| RECORDS PROVIDED |
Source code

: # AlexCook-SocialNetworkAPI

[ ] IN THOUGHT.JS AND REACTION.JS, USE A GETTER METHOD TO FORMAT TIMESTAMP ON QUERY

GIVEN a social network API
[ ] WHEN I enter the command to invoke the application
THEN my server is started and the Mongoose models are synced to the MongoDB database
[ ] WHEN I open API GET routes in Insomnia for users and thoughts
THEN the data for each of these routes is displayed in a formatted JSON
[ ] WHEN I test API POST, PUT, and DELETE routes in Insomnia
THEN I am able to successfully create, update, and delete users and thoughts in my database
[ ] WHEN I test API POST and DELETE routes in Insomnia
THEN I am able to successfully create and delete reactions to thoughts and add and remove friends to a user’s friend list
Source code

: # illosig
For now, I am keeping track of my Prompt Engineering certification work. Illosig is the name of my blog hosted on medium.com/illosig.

| TASK STATEMENT |
Keeping each line intact, set down the entire listing once more.

| ANSWER BOX |
Source code

: # AlexCook-SocialNetworkAPI

[ ] IN THOUGHT.JS AND REACTION.JS, USE A GETTER METHOD TO FORMAT TIMESTAMP ON QUERY

GIVEN a social network API
[ ] WHEN I enter the command to invoke the application
THEN my server is started and the Mongoose models are synced to the MongoDB database
[ ] WHEN I open API GET routes in Insomnia for users and thoughts
THEN the data for each of these routes is displayed in a formatted JSON
[ ] WHEN I test API POST, PUT, and DELETE routes in Insomnia
THEN I am able to successfully create, update, and delete users and thoughts in my database
[ ] WHEN I test API POST and DELETE routes in Insomnia
THEN I am able to successfully create and delete reactions to thoughts and add and remove friends to a user’s friend list
Source code

: # illosig
For now, I am keeping track of my Prompt Engineering certification work. Illosig is the name of my blog hosted on medium.com/illosig.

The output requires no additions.